Скажи мне, кудесник, любимец богов,
Что сбудется в жизни со мною?
И скоро ль на радость соседей-врагов
Могильной засыплюсь землею?
Так громче, музыка, играй победу,
Мы победили, и враг бежит, бежит, бежит!
 
 
   М ы ш л а е в с к и й (поет).
 
 
Так за Совет Народных Комиссаров[31]...
 
 
   Все, кроме Студзинского, подхватывают.
 
 
Мы грянем громкое «Ура! Ура! Ура!».
 
 
   С т у д з и н с к и й. Ну, это черт знает что!.. Как вам не стыдно!
   Н и к о л к а (запевает).
 
 
Из темного леса навстречу ему
Идет вдохновенный кудесник...
 
 
   Л а р и о с и к. Замечательно!.. Огни... елочка...
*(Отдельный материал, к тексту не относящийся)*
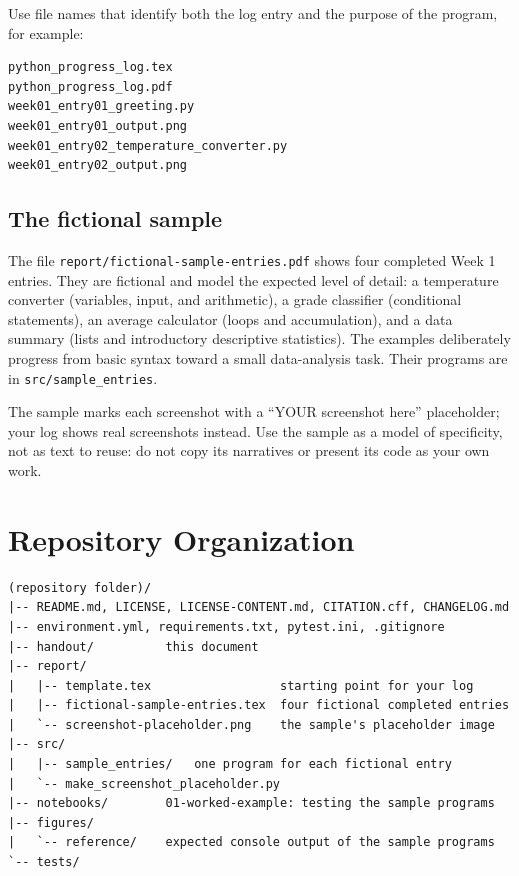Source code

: \documentclass[11pt]{article}
\begin{document}
Use file names that identify both the log entry and the purpose of the program, for example:
\begin{lstlisting}[style=terminal]
python_progress_log.tex
python_progress_log.pdf
week01_entry01_greeting.py
week01_entry01_output.png
week01_entry02_temperature_converter.py
week01_entry02_output.png
\end{lstlisting}

\subsection{The fictional sample}
The file \texttt{report/fictional-sample-entries.pdf} shows four completed Week 1 entries. They are fictional and model the expected level of detail: a temperature converter (variables, input, and arithmetic), a grade classifier (conditional statements), an average calculator (loops and accumulation), and a data summary (lists and introductory descriptive statistics). The examples deliberately progress from basic syntax toward a small data-analysis task. Their programs are in \texttt{src/sample\_entries}.

The sample marks each screenshot with a ``YOUR screenshot here'' placeholder; your log shows real screenshots instead. Use the sample as a model of specificity, not as text to reuse: do not copy its narratives or present its code as your own work.

\section{Repository Organization}
\noindent\begin{minipage}{\linewidth}
\begin{lstlisting}[style=terminal]
(repository folder)/
|-- README.md, LICENSE, LICENSE-CONTENT.md, CITATION.cff, CHANGELOG.md
|-- environment.yml, requirements.txt, pytest.ini, .gitignore
|-- handout/          this document
|-- report/
|   |-- template.tex                  starting point for your log
|   |-- fictional-sample-entries.tex  four fictional completed entries
|   `-- screenshot-placeholder.png    the sample's placeholder image
|-- src/
|   |-- sample_entries/   one program for each fictional entry
|   `-- make_screenshot_placeholder.py
|-- notebooks/        01-worked-example: testing the sample programs
|-- figures/
|   `-- reference/    expected console output of the sample programs
`-- tests/
\end{lstlisting}
\end{minipage}
\end{document}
   М ы ш л а е в с к и й. Ларион! Скажи нам речь!
   Н и к о л к а. Правильно, речь!..
   Л а р и о с и к. Я, господа, право, не умею! И, кроме того, я очень застенчив.
   М ы ш л а е в с к и й. Ларион говорит речь!
   Л а р и о с и к. Что ж, если обществу угодно, я скажу. Только прошу извинить: ведь я не готовился. Господа! Мы встретились в самое трудное и страшное время, и все мы пережили очень, очень много... и я в том числе. Я пережил жизненную драму... И мой утлый корабль долго трепало по волнам гражданской войны...
   М ы ш л а е в с к и й. Как хорошо про корабль...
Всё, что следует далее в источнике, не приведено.